Here's a surprising change of heart: Jonathan Ross, who anchored the BBC coverage of Live8 has admitted that he thought the bill for the event had been ill-considered.

Ross had Damon Albarn as a guest on his chat show last Friday, and surprised Albarn by agreeing with his attack on the line-up:

Speaking to the singer, Damon Albarn, on his chat show, Friday Night with Jonathan Ross, he admitted he was filled with "regret" at not having spoken out against the lack of African performers at the event on 6 July and singling out bands such as Velvet Revolver and Pink Floyd's reunion as part of his criticism.

"It was, at times, very patronising. I could have swapped Velvet Revolver for just about anyone. I can understand why they did it. They wanted maximum exposure in the Western media and to do that they need stories. Pink Floyd reforming gets you an awful lot of attention.

"Other acts were chosen to attract different parts of a Western audience, certainly to get the media attention, which they achieved and which they wouldn't with African musicians," he said.

[Albarn] questioned "what kind of feeling is being sent out to the world when a concert is organised, presumably to raise awareness and the world doesn't see anyone from Africa there?"

To this, Ross replied: "I agree with you and regret not saying anything about it on the day.

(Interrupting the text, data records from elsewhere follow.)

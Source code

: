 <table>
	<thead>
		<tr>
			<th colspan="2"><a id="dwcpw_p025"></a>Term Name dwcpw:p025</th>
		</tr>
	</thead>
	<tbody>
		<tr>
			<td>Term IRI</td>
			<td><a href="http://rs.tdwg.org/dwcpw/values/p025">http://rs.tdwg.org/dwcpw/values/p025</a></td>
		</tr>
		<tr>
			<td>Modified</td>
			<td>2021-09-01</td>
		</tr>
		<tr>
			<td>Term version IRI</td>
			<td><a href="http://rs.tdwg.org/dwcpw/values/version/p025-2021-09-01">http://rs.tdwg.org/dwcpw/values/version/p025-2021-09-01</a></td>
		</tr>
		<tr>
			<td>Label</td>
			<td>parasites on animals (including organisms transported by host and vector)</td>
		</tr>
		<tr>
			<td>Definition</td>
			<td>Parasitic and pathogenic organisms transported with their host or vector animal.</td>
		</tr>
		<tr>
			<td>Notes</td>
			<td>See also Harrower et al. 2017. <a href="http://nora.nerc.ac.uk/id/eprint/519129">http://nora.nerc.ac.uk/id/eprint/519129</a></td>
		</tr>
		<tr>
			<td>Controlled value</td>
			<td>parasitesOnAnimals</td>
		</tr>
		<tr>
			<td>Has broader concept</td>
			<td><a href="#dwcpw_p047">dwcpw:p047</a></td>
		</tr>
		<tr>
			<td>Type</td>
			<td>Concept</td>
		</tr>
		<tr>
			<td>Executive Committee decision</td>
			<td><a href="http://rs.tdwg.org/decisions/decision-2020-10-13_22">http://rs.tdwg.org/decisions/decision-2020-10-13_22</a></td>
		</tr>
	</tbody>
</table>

The [concert] bookers probably now feel the same way but at the time it probably didn't occur to them."

Somehow, though, we doubt that Geldof and Harvey Goldsmith are regretting the decisions they made - they were pretty vocal about how (effectively) nobody wanted to see any African acts before the event took place, and now the focus has been shifted to selling the DVD in aid of EMI's bottom line, we'd be very surprised if Bob was thinking it might have been better to have, say, an Ethiopian presence that went beyond a spot of stage-dressing for Madonna's act.

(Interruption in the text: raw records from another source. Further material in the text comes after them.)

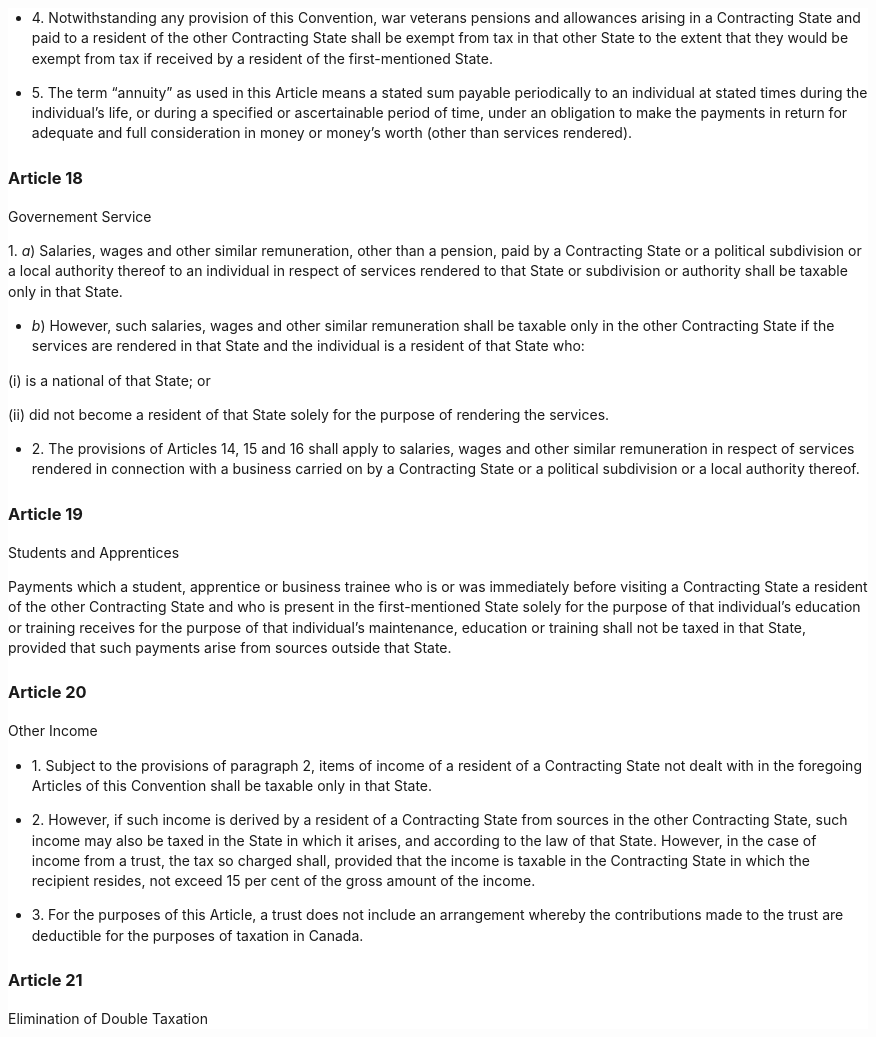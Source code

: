   * 4. Notwithstanding any provision of this Convention, war veterans pensions and allowances arising in a Contracting State and paid to a resident of the other Contracting State shall be exempt from tax in that other State to the extent that they would be exempt from tax if received by a resident of the first-mentioned State.

  * 5. The term “annuity” as used in this Article means a stated sum payable periodically to an individual at stated times during the individual’s life, or during a specified or ascertainable period of time, under an obligation to make the payments in return for adequate and full consideration in money or money’s worth (other than services rendered).

### Article 18  
Governement Service

1\. _a_) Salaries, wages and other similar remuneration, other than a pension, paid by a Contracting State or a political subdivision or a local authority thereof to an individual in respect of services rendered to that State or subdivision or authority shall be taxable only in that State.

  * _b_) However, such salaries, wages and other similar remuneration shall be taxable only in the other Contracting State if the services are rendered in that State and the individual is a resident of that State who:

(i) is a national of that State; or

(ii) did not become a resident of that State solely for the purpose of rendering the services.

  * 2. The provisions of Articles 14, 15 and 16 shall apply to salaries, wages and other similar remuneration in respect of services rendered in connection with a business carried on by a Contracting State or a political subdivision or a local authority thereof.

### Article 19  
Students and Apprentices

Payments which a student, apprentice or business trainee who is or was immediately before visiting a Contracting State a resident of the other Contracting State and who is present in the first-mentioned State solely for the purpose of that individual’s education or training receives for the purpose of that individual’s maintenance, education or training shall not be taxed in that State, provided that such payments arise from sources outside that State.

### Article 20  
Other Income

  * 1. Subject to the provisions of paragraph 2, items of income of a resident of a Contracting State not dealt with in the foregoing Articles of this Convention shall be taxable only in that State.

  * 2. However, if such income is derived by a resident of a Contracting State from sources in the other Contracting State, such income may also be taxed in the State in which it arises, and according to the law of that State. However, in the case of income from a trust, the tax so charged shall, provided that the income is taxable in the Contracting State in which the recipient resides, not exceed 15 per cent of the gross amount of the income.

  * 3. For the purposes of this Article, a trust does not include an arrangement whereby the contributions made to the trust are deductible for the purposes of taxation in Canada.

### Article 21  
Elimination of Double Taxation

There was, of course, a sudden scrabbling to add a token presence to the event, and it seems there might have been a bit of high-profile strongarming to get even that - according to Firoze Manji's comment on a blog over on the Red Pepper website, the lack of African talent nearly led to a direct snub to the Geldof festival:

I was informed by a senior Officer at Oxfam in Kenya that Mandela had originally refused Geldof's invitation to appear at Live8 criticising Geldof for the lack of Africans involved - but I can't verify this

Meanwhile, the spin from Geldof continues to try and portray the outcome of Live8 in the best possible light. Last week an email circulated, partly intended to encourage people to email Peter Mandelson calling for a fair result in the world trade talks - recipients are encouraged to click on a link to send an email calling for trade justice. It's a good idea, although the fact the first half of the email from Bob is a 'didn't we do well' affair applauding the "success" of Live8 does create a confusing mixed message.

In that self-applauding segment, Geldof trumpets: Oxfam reckons that if the G8 keep their promises, by 2010, these commitments will save 4.5million lives per year. You personally helped to make that happen. That's a hell of a result.

Hmm. Well, it is a hell of a result, in the sense that it's a hell of a lot poorer than should have been achieved with so much popular support for a change in how we interact with the developing world. What Geldof doesn't mention is that even Oxfam - the NGO most likely to see the positives in what Western governments grudgingly hand over - described those promises as having "fallen short of the hopes of the millions around the world campaigning for a momentous breakthrough.” Other organisations were more outspoken - the Jubilee Debt fund described the debt deal's shortcomings: It argued that the “G8 debt deal is not 100 per cent debt cancellation” as demanded by campaigners, “immediately benefits only 18 countries” and “reinforces the harmful economic policy conditions enforced through the Heavily Indebted Poor Countries (HIPC) Initiative”; Action Aid said "what Africa needed from the G8 was a giant leap forward, all it got was tiny steps. The deal that has been announced falls way short of our demands. We have some aid, but not enough, some debt relief but not enough and virtually nothing on trade. Once again Africa's people have been short-changed" and Christian Aid's response sounds like a direct attack on the Bob and Bono show:

This will not make poverty history,” the NGO said, adding it was “a vastly disappointing result. Millions of campaigners from all over the world have been led to the top of the mountain, shown the view and now we are being frogmarched down again.”

The email also makes us return again to the question we asked the other week - if Geldof considers it's worth sending a round robin to try and force pressure on Mandelson at the trade summit, why the hell wasn't some of the acres of poster space bought to flog the Live8 DVD not used to make the call? Even a ten per cent strip at the bottom with a slogan on could have made a difference.

After all, Geldof found space in his email to plug the DVD:

P.S. If you'd like to relive LIVE 8, the official DVD is just out - all 16 hours of it - almost certainly the greatest live music recording ever released. To find out more click here.

Okay, he might not have made poverty history. But he certainly has done all he can to ensure that gift-buying problems for fortysomething blokes have become a thing of the past.